Alors évidemment, mélanger du tout mignon à tant d'horreurs, ça fait pleurer dans les chaumières. Mais on n'était pas obligés ! Il aurait pu arriver deux ou trois trucs un peu plus sympathiques à notre Satoru et on se serait contentés d'une vague allusion au matou qui laissait ses poils sur la moquette de son appartement.
Mais c'est qu'autre chose se joue. Il faut que l'extrême légèreté rencontre la gravité la plus sombre. C'est une leçon de vie toute orientale que nous prenons là : face aux deuils, face à l'absence, à l'abandon ou à la lâcheté, qu'y a-t-il de plus essentiel que la beauté d'un champ de fleurs (violet et jaunes, pouahhh !) ou la présence d'un petit chat ? Voilà, voilà.
Et pour renforcer la chose, puisque ce n'est pas la subtilité qui nous étouffe, on va mignoniser la bête. de mammifère quadrupède, elle devient allégorie du « kawaï », incarnation de la joie de vivre et de la résilience.

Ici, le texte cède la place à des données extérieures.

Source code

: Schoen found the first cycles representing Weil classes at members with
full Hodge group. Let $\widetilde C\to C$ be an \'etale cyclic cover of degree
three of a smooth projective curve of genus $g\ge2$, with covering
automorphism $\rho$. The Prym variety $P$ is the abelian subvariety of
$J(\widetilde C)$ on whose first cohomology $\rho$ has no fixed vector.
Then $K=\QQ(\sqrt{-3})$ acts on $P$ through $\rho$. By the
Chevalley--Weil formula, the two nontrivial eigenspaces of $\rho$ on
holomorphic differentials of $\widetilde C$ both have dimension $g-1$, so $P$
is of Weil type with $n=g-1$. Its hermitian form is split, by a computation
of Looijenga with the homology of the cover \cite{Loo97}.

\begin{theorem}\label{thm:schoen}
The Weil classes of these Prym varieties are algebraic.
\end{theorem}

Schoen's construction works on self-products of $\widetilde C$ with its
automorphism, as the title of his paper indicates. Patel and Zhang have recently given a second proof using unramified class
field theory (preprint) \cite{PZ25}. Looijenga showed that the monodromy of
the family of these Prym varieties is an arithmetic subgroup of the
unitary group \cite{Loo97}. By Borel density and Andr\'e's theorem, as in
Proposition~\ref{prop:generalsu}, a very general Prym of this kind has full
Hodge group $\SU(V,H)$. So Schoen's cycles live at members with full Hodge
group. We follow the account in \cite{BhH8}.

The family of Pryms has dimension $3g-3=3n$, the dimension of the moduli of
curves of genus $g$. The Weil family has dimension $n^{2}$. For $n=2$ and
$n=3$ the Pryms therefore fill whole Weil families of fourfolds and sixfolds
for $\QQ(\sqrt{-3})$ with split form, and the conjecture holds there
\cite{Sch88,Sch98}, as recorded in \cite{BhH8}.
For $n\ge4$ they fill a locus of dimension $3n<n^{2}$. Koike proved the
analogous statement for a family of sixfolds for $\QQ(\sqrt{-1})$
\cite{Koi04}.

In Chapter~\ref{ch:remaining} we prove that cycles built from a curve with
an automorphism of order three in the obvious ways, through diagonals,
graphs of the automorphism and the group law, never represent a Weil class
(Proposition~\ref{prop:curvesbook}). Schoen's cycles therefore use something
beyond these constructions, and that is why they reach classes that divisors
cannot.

Figure tutélaire du foyer, elle se dote de l'aura qu'avaient nos runes, réunissant en un seul animal toute la pop culture du manga et le prêt à consommer de la philosophie orientale.
Alors non seulement l'existence de Nana (c'est le nom du chat) a été détournée pour servir d'écrin à celle de son maître, non seulement on l'a transformé en une sorte d'alien anthropomorphisé mais en plus on l'a plongé dans des tonnes de sirop de sucre gluant. Et maintenant, faudrait qu'on gagatise ! Je le redis, ce livre est un hold-up avec pour otages ses personnages, félin compris, et ses lecteurs !
Ce sera sans moi. Il faut croire que je goûte davantage le haïku que le kawaï…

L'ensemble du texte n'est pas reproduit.